> Activity
The exercise calls for a faithful copy of all the data.

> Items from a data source
════════
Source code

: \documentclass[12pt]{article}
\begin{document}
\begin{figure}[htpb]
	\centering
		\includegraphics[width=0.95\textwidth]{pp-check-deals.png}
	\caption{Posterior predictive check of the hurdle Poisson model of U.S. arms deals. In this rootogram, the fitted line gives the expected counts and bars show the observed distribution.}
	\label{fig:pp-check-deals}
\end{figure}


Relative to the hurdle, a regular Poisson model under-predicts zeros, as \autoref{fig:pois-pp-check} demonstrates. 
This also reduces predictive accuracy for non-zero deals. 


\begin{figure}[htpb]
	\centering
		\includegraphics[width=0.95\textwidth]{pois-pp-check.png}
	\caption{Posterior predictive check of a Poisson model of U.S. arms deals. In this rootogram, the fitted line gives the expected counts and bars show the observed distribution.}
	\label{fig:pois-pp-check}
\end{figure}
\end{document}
════════
> Reply
Source code

: \documentclass[12pt]{article}
\begin{document}
\begin{figure}[htpb]
	\centering
		\includegraphics[width=0.95\textwidth]{pp-check-deals.png}
	\caption{Posterior predictive check of the hurdle Poisson model of U.S. arms deals. In this rootogram, the fitted line gives the expected counts and bars show the observed distribution.}
	\label{fig:pp-check-deals}
\end{figure}


Relative to the hurdle, a regular Poisson model under-predicts zeros, as \autoref{fig:pois-pp-check} demonstrates. 
This also reduces predictive accuracy for non-zero deals. 


\begin{figure}[htpb]
	\centering
		\includegraphics[width=0.95\textwidth]{pois-pp-check.png}
	\caption{Posterior predictive check of a Poisson model of U.S. arms deals. In this rootogram, the fitted line gives the expected counts and bars show the observed distribution.}
	\label{fig:pois-pp-check}
\end{figure}
\end{document}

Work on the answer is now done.